**What this task involves:** Below are the records; copy exactly the stretch from the line containing "Nous avons tenté" through the line containing "boucle, deux ou", both ends included, and nothing else.

[Opening Available data section]

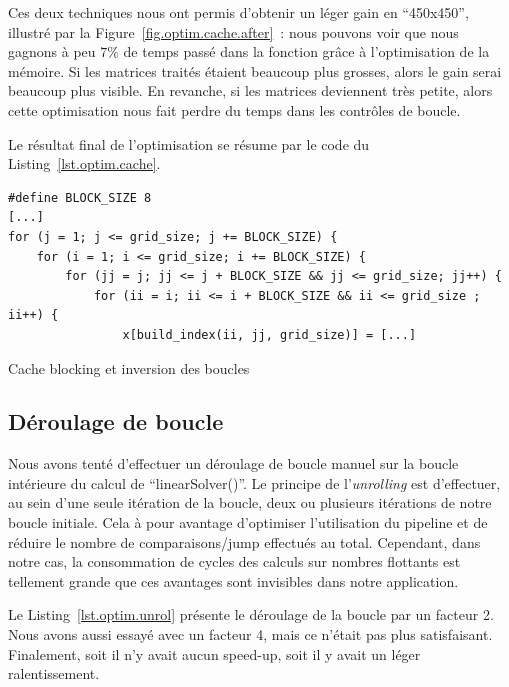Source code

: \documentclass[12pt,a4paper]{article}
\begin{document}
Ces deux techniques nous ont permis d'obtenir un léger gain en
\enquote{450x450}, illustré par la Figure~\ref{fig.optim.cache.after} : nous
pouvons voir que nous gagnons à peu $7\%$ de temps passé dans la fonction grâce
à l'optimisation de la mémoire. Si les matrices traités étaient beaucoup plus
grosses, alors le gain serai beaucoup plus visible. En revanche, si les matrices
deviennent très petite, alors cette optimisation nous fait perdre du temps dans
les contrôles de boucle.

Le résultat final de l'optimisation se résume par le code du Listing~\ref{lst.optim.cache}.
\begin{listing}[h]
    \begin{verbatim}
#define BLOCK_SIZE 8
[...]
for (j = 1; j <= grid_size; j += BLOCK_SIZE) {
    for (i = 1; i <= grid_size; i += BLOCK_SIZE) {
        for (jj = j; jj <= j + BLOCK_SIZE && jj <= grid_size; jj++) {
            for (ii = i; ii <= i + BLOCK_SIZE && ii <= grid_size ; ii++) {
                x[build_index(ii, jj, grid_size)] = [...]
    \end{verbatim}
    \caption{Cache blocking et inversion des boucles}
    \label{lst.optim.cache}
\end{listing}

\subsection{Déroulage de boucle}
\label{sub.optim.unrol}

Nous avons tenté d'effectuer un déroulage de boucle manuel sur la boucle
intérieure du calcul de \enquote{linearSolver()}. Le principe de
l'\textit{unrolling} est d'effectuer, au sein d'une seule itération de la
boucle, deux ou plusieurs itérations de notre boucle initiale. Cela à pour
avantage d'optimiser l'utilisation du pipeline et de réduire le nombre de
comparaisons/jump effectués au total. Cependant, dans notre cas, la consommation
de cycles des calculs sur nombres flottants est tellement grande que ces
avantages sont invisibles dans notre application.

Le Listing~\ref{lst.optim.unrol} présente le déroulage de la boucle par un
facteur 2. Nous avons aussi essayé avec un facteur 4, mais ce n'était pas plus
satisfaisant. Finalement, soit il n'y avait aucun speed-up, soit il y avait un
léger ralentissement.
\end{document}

[Closing Available data section]
[Opening Available data section]

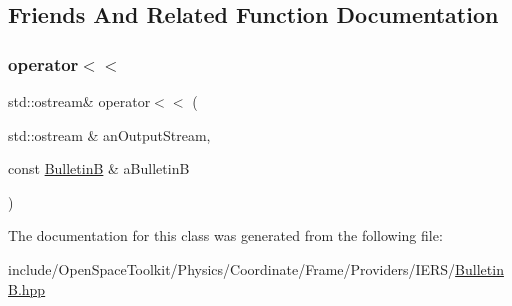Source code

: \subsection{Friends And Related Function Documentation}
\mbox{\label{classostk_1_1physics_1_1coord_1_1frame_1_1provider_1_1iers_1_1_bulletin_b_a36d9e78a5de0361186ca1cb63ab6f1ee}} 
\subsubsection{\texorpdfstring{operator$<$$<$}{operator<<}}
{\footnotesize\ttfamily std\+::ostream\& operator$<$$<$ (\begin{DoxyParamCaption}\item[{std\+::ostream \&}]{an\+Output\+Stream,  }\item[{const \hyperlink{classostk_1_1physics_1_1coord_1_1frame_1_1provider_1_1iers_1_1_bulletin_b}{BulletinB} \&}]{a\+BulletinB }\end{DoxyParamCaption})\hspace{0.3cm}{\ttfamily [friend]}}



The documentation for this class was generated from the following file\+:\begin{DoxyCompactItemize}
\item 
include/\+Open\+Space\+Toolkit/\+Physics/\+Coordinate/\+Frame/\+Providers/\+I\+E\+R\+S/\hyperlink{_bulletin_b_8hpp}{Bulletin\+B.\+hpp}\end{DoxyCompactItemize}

[Closing Available data section]

**Solution:**
Nous avons tenté d'effectuer un déroulage de boucle manuel sur la boucle
intérieure du calcul de \enquote{linearSolver()}. Le principe de
l'\textit{unrolling} est d'effectuer, au sein d'une seule itération de la
boucle, deux ou plusieurs itérations de notre boucle initiale. Cela à pour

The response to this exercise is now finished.